The default type is daemon.
- unset property
- Reset the given property to its default value.
ENVIRONMENT
Daemons inherit their environment from init(8) with this additional environment:
FILES
- /etc/init/
- Daemon configuration for the local system (first in search path).
- /etc/init/default
- The configuration file for the default daemon.
- /etc/init/local
- The configuration file for the local daemon which depends on the installation's local daemons.
- /share/init/
- Default daemon configuration provided by the operating system (second in search path).
- /var/log/
- Daemon log files.
EXAMPLES
Configuring a daemon to start on boot
The local system can be configured to start the exampled daemon by creating /etc/init/local with the following contents:
require exampled optional
Additional lines can be included for any daemon you wish to start. The optional flag means the local daemon doesn't fail if the daemon fails. The top level daemons (multi-user, single-user, ...) fails if the local daemon fails, which will shut down the operating system. The optional flag should only be omitted if a local daemon is critical and the boot should fail if the daemon fails.
Disable network auto-configuration (DHCP)
The network daemon depends by default on dhclient, which does DHCP configuration of the network. This dependency can be removed by creating /etc/init/network with the following contents:
furthermore unset require dhclient
This example extends the existing configuration in /share/init/network by removing a dependency.
Creating a new daemon
The exampled daemon, which depends on the food, bard, and quxd daemons and whose program file is called exampled, can then be configured by creating /etc/init/exampled with the following contents:
require food require bard require quxd exec exampled
Changing the log format
The default log format of daemons and init(8)'s own can be set by setting the properties in /etc/init/default. A few examples:
log-format full log-method append
Uses the full log format and grows the log without limit, never losing data unless the filesystem space is exhausted.
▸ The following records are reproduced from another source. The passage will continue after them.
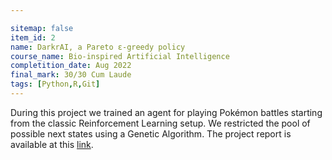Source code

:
 ```yaml
---

sitemap: false
item_id: 2
name: DarkrAI, a Pareto ε-greedy policy
course_name: Bio-inspired Artificial Intelligence
completition_date: Aug 2022
final_mark: 30/30 Cum Laude
tags: [Python,R,Git]
---
```


During this project we trained an agent for playing Pokémon battles starting from the classic Reinforcement Learning setup. We restricted the pool of possible next states using a Genetic Algorithm. The project report is available at this [link](https://raw.githubusercontent.com/Simone-Alghisi/pareto-epsilon-greedy-RL/master/report/main.pdf).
log-control-messages false log-format none log-method rotate log-rotate-on-start true
Provides plain rotated log files, by disabling control messages from init(8) about starting/stopping the daemon, turning off log metadata, and also rotates the log when the deamon is started.
Configuring a multi-user system
The system can be configured to boot into multi-user mode by creating /etc/init/default with the following contents:
require multi-user exit-code
Configuring an unattended system
A fully unattended system that only starts the base system and the exampled daemon, shutting down when the exampled daemon finishes, can be done by first creating /etc/init/default with the following contents:
require no-user exit-code
And then secondly creating /etc/init/local with the following contents:
require exampled exit-code
SEE ALSO
BUGS
The control messages mentioned in log-control-messages aren't implemented yet.
The tty property isn't implemented yet and must be tty1 if set.